Ao som do maravilhoso tema original de Luis Bacalov e cantado por Rocky Roberts, o escravo Django (Jamie Foxx), caminha pelo deserto de rochas em algum lugar do Texas, dois anos antes da guerra civil. De cabeça erguida, mesmo sabendo seu destino. Enquanto os planos não se limitam a mostrar todo o cenário montanhoso, o por do sol que nos remete a nostalgia do clima western, as letras que anunciam o título, grandes e vermelhas, também nos avisam que um futuro banho de sangue está por vir. E na calada da noite, enquanto os escravos andam a passos apertados, e seus capitães montados os levando presos com correntes, eis que surge a carruagem do dentista o Dr. Schultz (Christoph Waltz), procurando um membro em particular, alguém que o ajudasse no reconhecimento de três bandidos, que para sorte de Django, eram os homens de quem ele queria vingança.

“Compro!” Anuncia Waltz, para a dupla de mercadores sobre Django, com o tom mais sarcástico que só ele sabe fazer. E como já anunciavam as letras vermelhas, em menos de dez minutos de filme, já temos ali um belo tiroteio regado a sangue e comédia.

O filme apesar de sua longa duração 2 horas e 45 minutos, passa apressadamente, Django e Dr. Schultz, tornam-se parceiros de caça, e os gatilhos mais rápidos do sul. Passando de fazenda em fazenda procurando seu alvo, e por algumas cenas de vergonha alheia junto com Jonah Hill. Enquanto adquirem fortuna, planejam salvar a esposa do escravo livre, Broomhilda Von Shaft (Kerry Williams), das garras do famoso fazendeiro Calvin Candie (Leonardo DiCaprio).

Tarantino é mestre em tricô, sempre foi sua colcha de retalhos apesar de conter uma variedade de tecidos diferentes, quase nunca deixa um nó solto. Ele consegue pegar os elementos mais absurdos de filmes cults, e colocar em suas produções fazendo o parecer um diretor ousado. Como a maioria de suas produções, Django não trás uma mensagem profunda ou propõem devaneios ao público para logo após a sessão; é basicamente Mate ou Morra. Tudo é movido pelo ódio e vingança, e só assim as coisas voltam ao seu devido lugar.
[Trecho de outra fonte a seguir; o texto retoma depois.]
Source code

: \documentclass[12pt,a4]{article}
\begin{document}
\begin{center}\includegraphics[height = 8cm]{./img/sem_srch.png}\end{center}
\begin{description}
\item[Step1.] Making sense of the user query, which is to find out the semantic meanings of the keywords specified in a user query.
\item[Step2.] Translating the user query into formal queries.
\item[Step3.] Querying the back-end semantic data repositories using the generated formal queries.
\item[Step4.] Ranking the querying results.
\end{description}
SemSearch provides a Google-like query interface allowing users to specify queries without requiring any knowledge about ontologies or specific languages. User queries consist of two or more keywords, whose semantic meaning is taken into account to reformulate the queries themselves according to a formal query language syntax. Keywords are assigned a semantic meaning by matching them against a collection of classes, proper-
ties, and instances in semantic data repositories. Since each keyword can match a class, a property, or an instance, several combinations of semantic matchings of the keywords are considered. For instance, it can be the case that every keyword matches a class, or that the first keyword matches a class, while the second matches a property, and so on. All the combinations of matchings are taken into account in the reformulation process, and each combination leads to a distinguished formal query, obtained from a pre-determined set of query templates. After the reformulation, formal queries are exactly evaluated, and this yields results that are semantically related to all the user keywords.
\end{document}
Desde Bastardos Inglórios, nosso querido Waltz, não tem feito papéis que repetissem a mesma maestria do que o caçador de judeus. O que em Django, ele volta a surpreender, suas falas, seus trejeitos e visual está idílico (destaque para a cena em que ele conta a história da princesa Broomhilda). Nenhuma atuação se deixa a desejar no filme, talvez Jamie Foxx tenha ficado sobreposto ao personagem Dr. Schultz. DiCaprio cada vez mais mostra um amadurecimento em sua atuação e personagens, Samuel L. Jackson, está mais caricato que nunca, interpretando um escravo livre, com preconceito racial. Destaque para a rápida, porém significativa participação de Franco Nero, que passa o bastão de seu personagem para Foxx.
Em comparação a seu último filme, vemos um declínio em Django, Tarantino parece ter largado seu vicio por pés e sustentado um vicio por pans, é até perdoável os constantes zoons forçados, e os plongées, mas o uso exagerado de um mesmo movimento não acrescenta nada e não quer dizer nada, até mesmo os palavrões repetitivos, e as fracas frases de efeito no roteiro, tem seu significado. Django está vivo e livre, mas estaria mais a salvo com Sally Menke.